Unfortunately, but not surprisingly, the resulting data has not shed much light on the practice. All the public gets is a 50-page PDF that, absent of much detail, lists events held at places like NYU or George Mason Law. (Never mind that we’ll never know who’s underwriting those schools to get the judges to show up.) Despite hordes of corporate funders for liberal American Constitution Society and conservative Federalist Society events, the groups collectively appear just once in the most recent seminar report.

Judges and justices who are feted and flown to far-flung locales on someone else’s dime can, in fact, avoid disclosure altogether. At best, they must report on their third-party trips only once per year.

When it comes to making court filings more accessible to the public, the Judicial Conference hasn’t been any more forthcoming. Instead of working with Congress to modernize the courts’ decades-old electronic filing interface, called PACER, which charges users $0.10 per page just to read a filing, the Conference has been adamantly opposed to most efforts to decouple access to public documents from one’s capacity to pay a monetary fee.

The third branch continually cites an outdated and poorly managed state-based program as their basis for opposing reform.
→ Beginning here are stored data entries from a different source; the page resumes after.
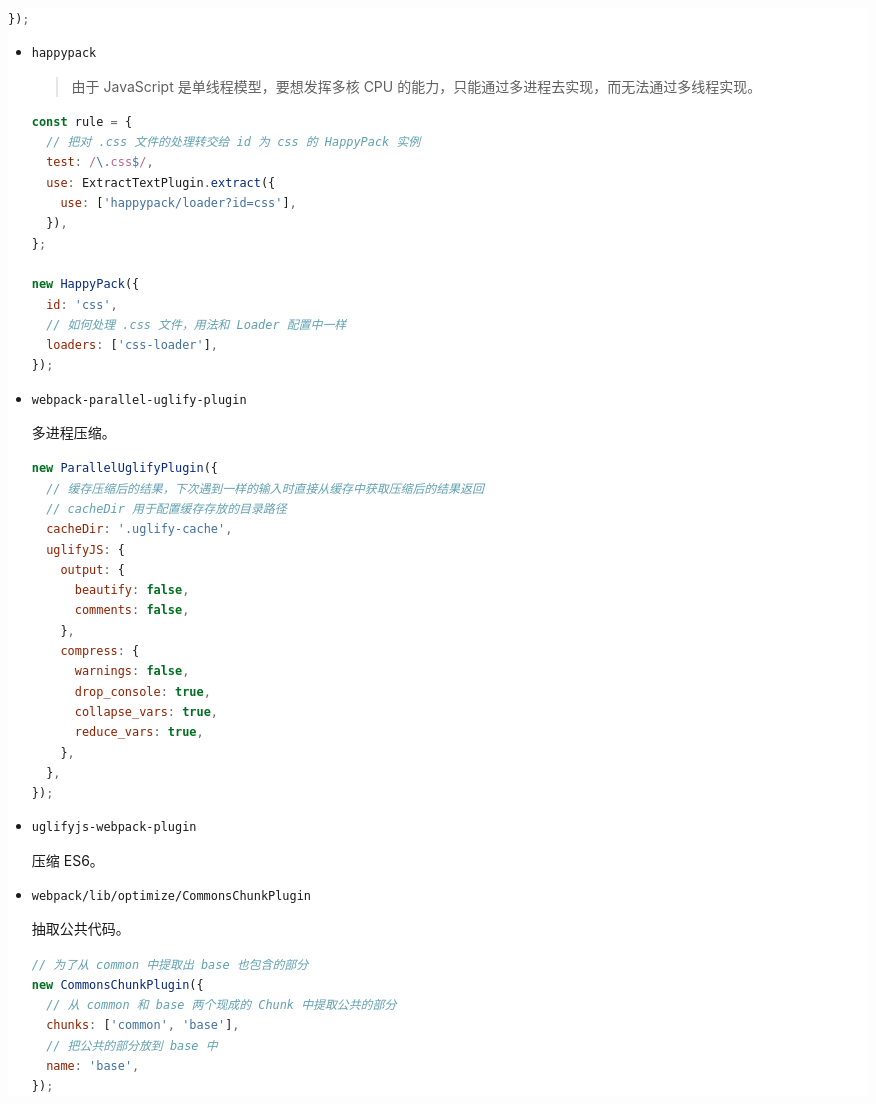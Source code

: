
   ```js
  });
  ```

- `happypack`

  > 由于 JavaScript 是单线程模型，要想发挥多核 CPU 的能力，只能通过多进程去实现，而无法通过多线程实现。

  ```js
  const rule = {
    // 把对 .css 文件的处理转交给 id 为 css 的 HappyPack 实例
    test: /\.css$/,
    use: ExtractTextPlugin.extract({
      use: ['happypack/loader?id=css'],
    }),
  };

  new HappyPack({
    id: 'css',
    // 如何处理 .css 文件，用法和 Loader 配置中一样
    loaders: ['css-loader'],
  });
  ```

- `webpack-parallel-uglify-plugin`

  多进程压缩。

  ```js
  new ParallelUglifyPlugin({
    // 缓存压缩后的结果，下次遇到一样的输入时直接从缓存中获取压缩后的结果返回
    // cacheDir 用于配置缓存存放的目录路径
    cacheDir: '.uglify-cache',
    uglifyJS: {
      output: {
        beautify: false,
        comments: false,
      },
      compress: {
        warnings: false,
        drop_console: true,
        collapse_vars: true,
        reduce_vars: true,
      },
    },
  });
  ```

- `uglifyjs-webpack-plugin`

  压缩 ES6。

- `webpack/lib/optimize/CommonsChunkPlugin`

  抽取公共代码。

  ```js
  // 为了从 common 中提取出 base 也包含的部分
  new CommonsChunkPlugin({
    // 从 common 和 base 两个现成的 Chunk 中提取公共的部分
    chunks: ['common', 'base'],
    // 把公共的部分放到 base 中
    name: 'base',
  });
  ```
For the judges in the back: it will not cost billions of dollars to modernize the federal court filing system. It’s as ridiculous to read that as it was to write that. Actual estimates are in the $46 million range, according to the Congressional Budget Office.

In a modern democracy transparency goes hand-in-hand with accountability, and so it should come as no surprise that judicial misconduct policy also remains wanting. In 2017 Chief Justice Roberts directed the Conference to create a working group to root out harassment in the third branch and create processes to ensure judiciary staff were protected and had a clear place to turn should harassment or other misconduct occur.

Though the Conference did make several improvements, there remains systemic confusion over where to turn when sexual misconduct occurs and how complaints, both formal and informal, are to proceed. Further, that there’s no place in federal law to find redress — judiciary staff are not included under Title VII of the Civil Rights Act and have no anti-harassment, anti-discrimination and anti-retaliation protection in law — is a glaring oversight. The Conference’s lobbying arm proposed no statutory remedy after harassment by Judges Alex Kozinski, Stephen Reinhardt and Carlos Murguia came to light.

If the Judicial Conference wants to continue to hold its annual meeting on the week dedicated to highlighting the importance of transparency, it’d do well to begin to take transparency seriously. Or they could pick another week to hold their semiannual meeting, lest they continue to add insult to injury.